## Your goal
Across the whole listing, filter for the string "Prerequisites" and copy every line that has it.

## Task material
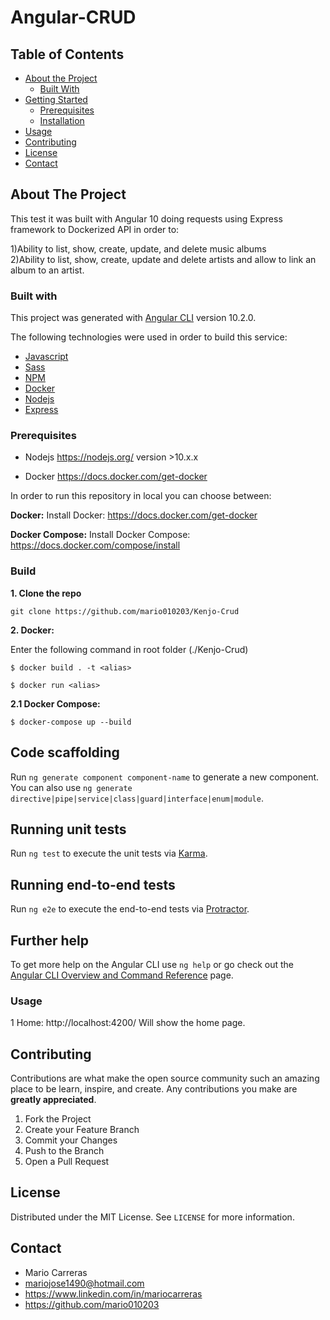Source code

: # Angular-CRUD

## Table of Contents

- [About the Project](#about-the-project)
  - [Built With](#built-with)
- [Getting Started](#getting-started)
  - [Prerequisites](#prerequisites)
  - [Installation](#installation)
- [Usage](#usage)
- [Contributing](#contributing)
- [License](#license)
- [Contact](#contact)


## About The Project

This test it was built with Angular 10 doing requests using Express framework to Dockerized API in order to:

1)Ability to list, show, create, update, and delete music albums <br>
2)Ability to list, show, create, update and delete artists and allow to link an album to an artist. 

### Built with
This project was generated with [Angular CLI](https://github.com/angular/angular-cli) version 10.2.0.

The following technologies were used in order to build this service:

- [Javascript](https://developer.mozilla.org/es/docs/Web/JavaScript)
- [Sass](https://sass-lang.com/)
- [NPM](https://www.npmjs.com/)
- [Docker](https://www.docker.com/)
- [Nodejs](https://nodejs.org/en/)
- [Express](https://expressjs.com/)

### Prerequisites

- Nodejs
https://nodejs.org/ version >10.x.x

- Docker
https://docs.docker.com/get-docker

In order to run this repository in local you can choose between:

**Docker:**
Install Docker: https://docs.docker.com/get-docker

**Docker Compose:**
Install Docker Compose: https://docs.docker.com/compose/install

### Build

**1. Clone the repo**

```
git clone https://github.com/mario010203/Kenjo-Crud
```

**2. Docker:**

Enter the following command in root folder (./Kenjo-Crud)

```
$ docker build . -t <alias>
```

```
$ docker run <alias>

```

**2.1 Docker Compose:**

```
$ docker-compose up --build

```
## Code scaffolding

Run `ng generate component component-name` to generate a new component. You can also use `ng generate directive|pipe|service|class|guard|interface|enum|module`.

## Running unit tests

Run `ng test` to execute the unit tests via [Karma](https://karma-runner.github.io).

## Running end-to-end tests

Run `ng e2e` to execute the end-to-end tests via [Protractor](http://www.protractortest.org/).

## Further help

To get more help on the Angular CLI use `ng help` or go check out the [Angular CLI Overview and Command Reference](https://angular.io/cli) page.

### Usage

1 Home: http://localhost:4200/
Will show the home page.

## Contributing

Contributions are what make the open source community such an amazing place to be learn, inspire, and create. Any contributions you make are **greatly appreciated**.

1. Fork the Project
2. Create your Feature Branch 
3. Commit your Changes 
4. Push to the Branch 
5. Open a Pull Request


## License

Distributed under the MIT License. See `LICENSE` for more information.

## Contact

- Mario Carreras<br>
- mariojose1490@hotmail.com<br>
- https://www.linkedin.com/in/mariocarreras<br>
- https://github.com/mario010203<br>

## Answer for this exercise
  - [Prerequisites](#prerequisites)
### Prerequisites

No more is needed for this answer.